### WHAT THE EXERCISE ASKS
In the records below, find the line with "2. HOW DO I" and the line with "will still move"; return exactly those lines and every line between them.

### DATA SHOWN
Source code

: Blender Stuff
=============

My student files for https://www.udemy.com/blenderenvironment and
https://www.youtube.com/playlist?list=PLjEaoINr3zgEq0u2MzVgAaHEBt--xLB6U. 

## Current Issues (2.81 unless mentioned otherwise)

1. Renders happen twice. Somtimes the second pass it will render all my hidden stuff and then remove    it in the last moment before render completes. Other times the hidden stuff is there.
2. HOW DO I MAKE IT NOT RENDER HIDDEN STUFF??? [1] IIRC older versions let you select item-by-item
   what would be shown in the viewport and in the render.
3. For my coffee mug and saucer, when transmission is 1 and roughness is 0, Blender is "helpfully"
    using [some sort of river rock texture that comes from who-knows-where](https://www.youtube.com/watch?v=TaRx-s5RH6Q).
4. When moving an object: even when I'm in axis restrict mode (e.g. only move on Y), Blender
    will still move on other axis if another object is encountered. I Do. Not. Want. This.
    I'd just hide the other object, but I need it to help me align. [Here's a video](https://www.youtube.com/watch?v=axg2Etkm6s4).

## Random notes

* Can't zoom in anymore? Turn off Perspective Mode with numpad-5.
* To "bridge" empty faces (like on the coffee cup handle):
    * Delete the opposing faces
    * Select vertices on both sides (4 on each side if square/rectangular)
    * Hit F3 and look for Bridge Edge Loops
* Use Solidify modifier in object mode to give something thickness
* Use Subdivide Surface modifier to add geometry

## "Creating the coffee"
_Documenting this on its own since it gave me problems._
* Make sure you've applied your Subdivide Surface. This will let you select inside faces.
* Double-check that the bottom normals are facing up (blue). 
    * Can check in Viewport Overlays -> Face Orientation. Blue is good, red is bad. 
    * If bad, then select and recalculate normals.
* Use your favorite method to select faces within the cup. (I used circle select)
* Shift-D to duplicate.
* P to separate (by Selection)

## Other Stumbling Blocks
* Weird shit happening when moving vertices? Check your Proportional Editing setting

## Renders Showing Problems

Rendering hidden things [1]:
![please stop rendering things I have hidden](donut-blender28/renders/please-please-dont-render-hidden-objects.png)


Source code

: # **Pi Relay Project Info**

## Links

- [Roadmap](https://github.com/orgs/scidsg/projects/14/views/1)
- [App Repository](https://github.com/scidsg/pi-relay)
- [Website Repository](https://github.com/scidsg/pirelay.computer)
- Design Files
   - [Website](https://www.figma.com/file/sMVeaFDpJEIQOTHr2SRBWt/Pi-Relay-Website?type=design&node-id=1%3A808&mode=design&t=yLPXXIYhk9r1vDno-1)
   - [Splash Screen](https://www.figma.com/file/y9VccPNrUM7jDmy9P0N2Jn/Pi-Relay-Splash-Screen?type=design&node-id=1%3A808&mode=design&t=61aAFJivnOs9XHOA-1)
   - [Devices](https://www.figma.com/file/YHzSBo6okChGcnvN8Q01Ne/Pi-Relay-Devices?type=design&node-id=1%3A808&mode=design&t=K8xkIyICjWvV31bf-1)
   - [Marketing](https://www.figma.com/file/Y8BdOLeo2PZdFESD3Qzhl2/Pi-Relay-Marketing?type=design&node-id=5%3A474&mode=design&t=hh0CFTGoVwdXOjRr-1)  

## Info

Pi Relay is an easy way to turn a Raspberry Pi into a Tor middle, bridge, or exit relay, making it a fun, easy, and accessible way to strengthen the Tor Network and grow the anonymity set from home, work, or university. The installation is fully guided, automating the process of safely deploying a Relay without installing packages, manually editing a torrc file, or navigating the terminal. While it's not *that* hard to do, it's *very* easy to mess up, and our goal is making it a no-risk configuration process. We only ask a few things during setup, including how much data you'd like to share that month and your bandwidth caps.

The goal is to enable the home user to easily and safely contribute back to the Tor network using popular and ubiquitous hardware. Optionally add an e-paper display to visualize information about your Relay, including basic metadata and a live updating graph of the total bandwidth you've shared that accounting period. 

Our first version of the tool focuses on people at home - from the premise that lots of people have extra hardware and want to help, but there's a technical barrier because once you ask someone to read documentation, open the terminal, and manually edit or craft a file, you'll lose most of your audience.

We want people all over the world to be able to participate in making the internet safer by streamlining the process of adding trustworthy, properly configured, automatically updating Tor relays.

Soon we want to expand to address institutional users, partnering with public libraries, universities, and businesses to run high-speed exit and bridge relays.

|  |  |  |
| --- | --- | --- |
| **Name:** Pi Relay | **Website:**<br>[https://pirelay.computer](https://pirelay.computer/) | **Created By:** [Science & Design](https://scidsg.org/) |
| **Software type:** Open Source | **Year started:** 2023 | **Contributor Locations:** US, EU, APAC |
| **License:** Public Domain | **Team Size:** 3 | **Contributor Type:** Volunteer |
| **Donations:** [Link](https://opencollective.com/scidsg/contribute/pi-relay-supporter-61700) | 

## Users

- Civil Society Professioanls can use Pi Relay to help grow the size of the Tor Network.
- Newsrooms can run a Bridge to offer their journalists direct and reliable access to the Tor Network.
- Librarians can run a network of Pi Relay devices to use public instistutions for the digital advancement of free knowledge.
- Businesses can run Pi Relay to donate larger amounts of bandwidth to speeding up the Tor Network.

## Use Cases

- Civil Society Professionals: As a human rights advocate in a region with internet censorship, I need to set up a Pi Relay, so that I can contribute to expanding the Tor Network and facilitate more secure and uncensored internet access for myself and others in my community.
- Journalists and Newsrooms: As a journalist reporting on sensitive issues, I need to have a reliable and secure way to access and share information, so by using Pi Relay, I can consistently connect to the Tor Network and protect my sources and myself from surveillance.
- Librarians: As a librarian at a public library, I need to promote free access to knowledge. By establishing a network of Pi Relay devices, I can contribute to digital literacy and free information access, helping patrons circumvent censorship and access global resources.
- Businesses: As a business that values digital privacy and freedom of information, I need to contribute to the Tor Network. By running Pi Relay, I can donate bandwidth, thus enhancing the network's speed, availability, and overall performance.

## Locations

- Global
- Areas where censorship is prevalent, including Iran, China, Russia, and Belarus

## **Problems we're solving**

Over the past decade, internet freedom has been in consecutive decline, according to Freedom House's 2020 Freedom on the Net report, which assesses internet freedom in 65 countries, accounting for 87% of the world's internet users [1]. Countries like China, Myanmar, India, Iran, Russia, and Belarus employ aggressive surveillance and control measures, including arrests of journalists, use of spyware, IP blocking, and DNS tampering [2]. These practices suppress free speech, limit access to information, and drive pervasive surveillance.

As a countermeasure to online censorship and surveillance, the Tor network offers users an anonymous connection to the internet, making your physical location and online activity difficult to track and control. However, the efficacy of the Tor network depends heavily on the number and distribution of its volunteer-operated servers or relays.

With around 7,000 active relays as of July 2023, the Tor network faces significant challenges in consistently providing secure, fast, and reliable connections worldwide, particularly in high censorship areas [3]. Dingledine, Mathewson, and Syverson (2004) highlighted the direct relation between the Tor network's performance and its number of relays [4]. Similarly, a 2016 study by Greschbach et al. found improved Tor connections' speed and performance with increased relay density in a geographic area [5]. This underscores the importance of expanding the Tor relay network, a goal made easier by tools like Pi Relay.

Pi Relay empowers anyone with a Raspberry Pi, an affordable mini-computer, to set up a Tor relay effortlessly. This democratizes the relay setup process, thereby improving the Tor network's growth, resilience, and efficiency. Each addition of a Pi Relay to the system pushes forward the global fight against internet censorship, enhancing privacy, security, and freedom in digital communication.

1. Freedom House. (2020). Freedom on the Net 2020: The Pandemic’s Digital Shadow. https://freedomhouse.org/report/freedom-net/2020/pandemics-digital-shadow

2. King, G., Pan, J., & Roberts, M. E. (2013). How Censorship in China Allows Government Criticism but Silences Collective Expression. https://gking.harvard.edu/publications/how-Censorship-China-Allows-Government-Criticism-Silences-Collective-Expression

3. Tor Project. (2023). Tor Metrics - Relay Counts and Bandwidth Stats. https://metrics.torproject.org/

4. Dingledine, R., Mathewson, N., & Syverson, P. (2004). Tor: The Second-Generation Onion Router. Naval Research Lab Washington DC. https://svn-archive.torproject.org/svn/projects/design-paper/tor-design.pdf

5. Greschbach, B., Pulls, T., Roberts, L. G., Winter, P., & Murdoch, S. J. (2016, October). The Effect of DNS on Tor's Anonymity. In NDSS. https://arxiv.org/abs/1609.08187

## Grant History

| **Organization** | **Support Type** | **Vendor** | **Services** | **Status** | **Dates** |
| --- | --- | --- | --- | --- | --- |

### THE ANSWER
2. HOW DO I MAKE IT NOT RENDER HIDDEN STUFF??? [1] IIRC older versions let you select item-by-item
   what would be shown in the viewport and in the render.
3. For my coffee mug and saucer, when transmission is 1 and roughness is 0, Blender is "helpfully"
    using [some sort of river rock texture that comes from who-knows-where](https://www.youtube.com/watch?v=TaRx-s5RH6Q).
4. When moving an object: even when I'm in axis restrict mode (e.g. only move on Y), Blender
    will still move on other axis if another object is encountered. I Do. Not. Want. This.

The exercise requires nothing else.